Snow Creek(43)
Before I shut my door, I smell wintergreen.
Ruth Turner is standing next to me. Behind her, a young woman of about twenty. She has long dark hair parted in the center. Her eyes are blue like her mother’s.
“You must be Eve,” I say.
She gives me a shy smile. “That’s me.”
Her mother surprises me and hugs me. I feel her body wilting in my arms. It’s uncomfortable because I don’t know her, but she needs it.
“I’m so sorry for your loss, Ruth,” I say. “I know that words don’t fill an empty space. I know that from experience.”
“Thank you, Detective Carpenter. I prayed all last night you’d be here. I’m so grateful that it’s over. Thank you for finding her. Ida is in our heavenly Father’s loving arms. No more pain. Only the joy of being with Him.”
I look up. “Damn, you, Bernie!”
A news crew is setting up.
“I’m sorry,” I say to Ruth and Eve. “Let’s go inside.”
“I had no idea so many would come,” Bernie says.
“I doubt that.”
She glares at me. “Excuse me, Detective?”
I want to say there’s no excuse for you, but I don’t. Given the occasion and the fact that I’m in my almost, not quite mid-thirties.
Sheriff is drinking lemonade.
“Hey,” I say, standing close. “I think I’m on to something.”
“What?” he says, reaching for Sarah’s homemade taffy.
“We need to go back to the Torrance place.”
He wants to answer but his teeth are stuck.
He’s going to lose a filling for sure.
“Later,” I say.
On the beautiful cherry table her husband built is the shroud-wrapped body of Ida Wheaton. Joshua and Sarah are talking with their aunt and cousin. I approach and don’t interrupt. Instead I look over the white muslin used to wrap her. The sad irony of it all comes to me. She was wrapped up after she was murdered. And wrapped a second time the morning of her memorial. I thought it would feel odd, burying someone among trees. Creating an environment that would break down a human body for the good of the earth. It didn’t. In part because of the strange beauty of it all. Ida’s children have decorated the outside of the shroud with orange and yellow nasturtium blossoms, bright green sprigs of spearmint and the dusty green of rosemary. It is needed and so is the fan on the window. It faces out, spewing the underlying odor of their mother’s decaying body. It had been super-chilled at the morgue, but that can only slow decay. It can’t stop it.

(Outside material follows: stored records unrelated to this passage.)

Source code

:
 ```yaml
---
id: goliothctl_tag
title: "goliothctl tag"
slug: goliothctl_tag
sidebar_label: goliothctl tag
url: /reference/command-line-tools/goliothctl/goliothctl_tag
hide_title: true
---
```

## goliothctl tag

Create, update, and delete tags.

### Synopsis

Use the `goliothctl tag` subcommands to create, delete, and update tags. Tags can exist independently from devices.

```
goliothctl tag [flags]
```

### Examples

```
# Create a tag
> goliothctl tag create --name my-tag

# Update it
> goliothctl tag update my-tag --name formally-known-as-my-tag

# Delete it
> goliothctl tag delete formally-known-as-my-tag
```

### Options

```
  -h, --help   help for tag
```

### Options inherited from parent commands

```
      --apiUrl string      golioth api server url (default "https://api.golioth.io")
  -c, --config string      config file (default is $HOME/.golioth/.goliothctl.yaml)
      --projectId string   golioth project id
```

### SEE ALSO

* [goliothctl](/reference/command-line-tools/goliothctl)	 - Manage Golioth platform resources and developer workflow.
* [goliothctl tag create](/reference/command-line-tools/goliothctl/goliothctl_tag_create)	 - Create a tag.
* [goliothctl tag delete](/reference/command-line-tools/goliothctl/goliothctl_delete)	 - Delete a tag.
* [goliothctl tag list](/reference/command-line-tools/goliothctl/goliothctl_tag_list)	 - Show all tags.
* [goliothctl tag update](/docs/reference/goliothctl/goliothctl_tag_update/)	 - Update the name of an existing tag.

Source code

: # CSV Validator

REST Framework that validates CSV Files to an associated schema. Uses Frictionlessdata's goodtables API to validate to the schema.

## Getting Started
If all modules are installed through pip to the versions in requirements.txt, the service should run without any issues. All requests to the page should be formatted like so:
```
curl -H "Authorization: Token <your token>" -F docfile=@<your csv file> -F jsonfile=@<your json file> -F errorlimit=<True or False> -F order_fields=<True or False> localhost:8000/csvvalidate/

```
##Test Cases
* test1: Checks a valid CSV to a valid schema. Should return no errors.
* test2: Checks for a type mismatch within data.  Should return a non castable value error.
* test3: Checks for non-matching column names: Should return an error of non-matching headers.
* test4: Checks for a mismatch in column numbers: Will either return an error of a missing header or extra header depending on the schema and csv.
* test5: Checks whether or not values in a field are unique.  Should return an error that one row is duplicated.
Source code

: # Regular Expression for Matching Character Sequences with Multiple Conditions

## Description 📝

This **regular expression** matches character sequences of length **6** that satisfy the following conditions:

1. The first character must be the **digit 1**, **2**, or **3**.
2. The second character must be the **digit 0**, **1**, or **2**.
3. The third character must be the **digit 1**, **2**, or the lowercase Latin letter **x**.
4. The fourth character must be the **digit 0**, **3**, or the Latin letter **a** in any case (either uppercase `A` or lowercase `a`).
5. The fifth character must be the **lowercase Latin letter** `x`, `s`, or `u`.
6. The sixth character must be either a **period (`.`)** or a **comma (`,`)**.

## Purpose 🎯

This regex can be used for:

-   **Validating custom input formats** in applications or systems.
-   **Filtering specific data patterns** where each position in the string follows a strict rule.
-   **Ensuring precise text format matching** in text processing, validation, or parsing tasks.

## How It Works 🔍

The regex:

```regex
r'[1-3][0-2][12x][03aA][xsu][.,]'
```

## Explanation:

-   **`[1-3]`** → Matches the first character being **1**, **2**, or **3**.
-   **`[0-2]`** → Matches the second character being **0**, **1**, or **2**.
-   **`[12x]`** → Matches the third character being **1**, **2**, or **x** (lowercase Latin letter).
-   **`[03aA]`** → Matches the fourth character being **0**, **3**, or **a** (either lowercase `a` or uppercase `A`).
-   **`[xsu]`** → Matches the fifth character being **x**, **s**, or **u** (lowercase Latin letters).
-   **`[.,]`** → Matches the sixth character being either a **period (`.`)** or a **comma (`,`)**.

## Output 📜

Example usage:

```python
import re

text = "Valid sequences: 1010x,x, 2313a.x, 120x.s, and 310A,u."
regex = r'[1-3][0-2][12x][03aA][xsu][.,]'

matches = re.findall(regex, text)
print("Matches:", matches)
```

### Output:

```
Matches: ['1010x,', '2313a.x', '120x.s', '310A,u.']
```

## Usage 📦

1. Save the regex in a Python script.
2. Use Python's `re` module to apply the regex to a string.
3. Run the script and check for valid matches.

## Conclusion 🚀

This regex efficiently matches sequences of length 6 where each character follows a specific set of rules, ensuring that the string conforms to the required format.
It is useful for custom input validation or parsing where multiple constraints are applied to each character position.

I look at my phone. No signal. In ten minutes the memorial is due to start.
“Sarah. Joshua. I’m very sorry about what you two are going through. I heard that the judge will let you stay together.”
“Bernadine already told us,” Joshua says. He looks at his sister. “She is really all I have. We both need each other.”
Next, I say something that I never thought would pass from my lips.
“I love what you did with your mother’s shroud.”
I stand there for a second, thinking that while my words were sincere, they sounded like I was commenting on a pair of club chairs.
“She loved the garden,” Joshua says.
Sarah looks at her mother. “I’ve never done anything like this, Detective.”
“You two can handle it,” I tell them. I want to say that there are lots of people here to support you. But there aren’t—a couple of cops, an attention seeker, an aunt and cousin.
“Okay,” he says. “We’re going to carry our beloved mother to the orchard where Sarah and I prepared a symbolic resting place.”
“Symbolic?”
Joshua shakes his head. “We can’t actually bury Mom here. We’re ahead of the laws, I guess. She’ll go back to the funeral home and then be buried in a green cemetery.”
“Sheriff Gray?” Sarah asks, indicating the table. “It’s time.”
Sheriff makes his way from the taffy bowl to the table.
He’s going to help. Good. This will be interesting.
Ida’s body lays on a cotton tablecloth, and Sheriff and Joshua each take an end. Joshua has his mother’s head, all festooned with nasturtiums, and Sheriff hoists the tail end, which at once seems like a struggle for him.
I hope he can manage.
As we walk from the house to the orchard, I hear Eve talking about how hurt she is that Sarah has forgotten how close they were when they were little. If their relationship is anything like her mother and aunt’s, I can’t imagine they were that close at all. She’d probably seen her two or three times in their entire lives.
I hear Sheriff asking Joshua if he wants to set his mom down and rest a little.
He says no.
I know that Sheriff is the one who wants to take a break.
Next, he asks Joshua if he wants someone to ask the media to leave.
“We’ll be done before you can do that.”
We encircle the space where grass leads up to a rectangular space neatly cut into the black soil.
Joshua and Sheriff gently lower her on to a trestle, while Sarah brings two shovels; one’s a square edge, the other rounded.
“Like I said,” Joshua starts, looking around, “never done this before. I know it’s what my mom would have wanted. I mean, she would have liked to actually be buried here, but she’ll still be able to be part of the earth. Just not here.”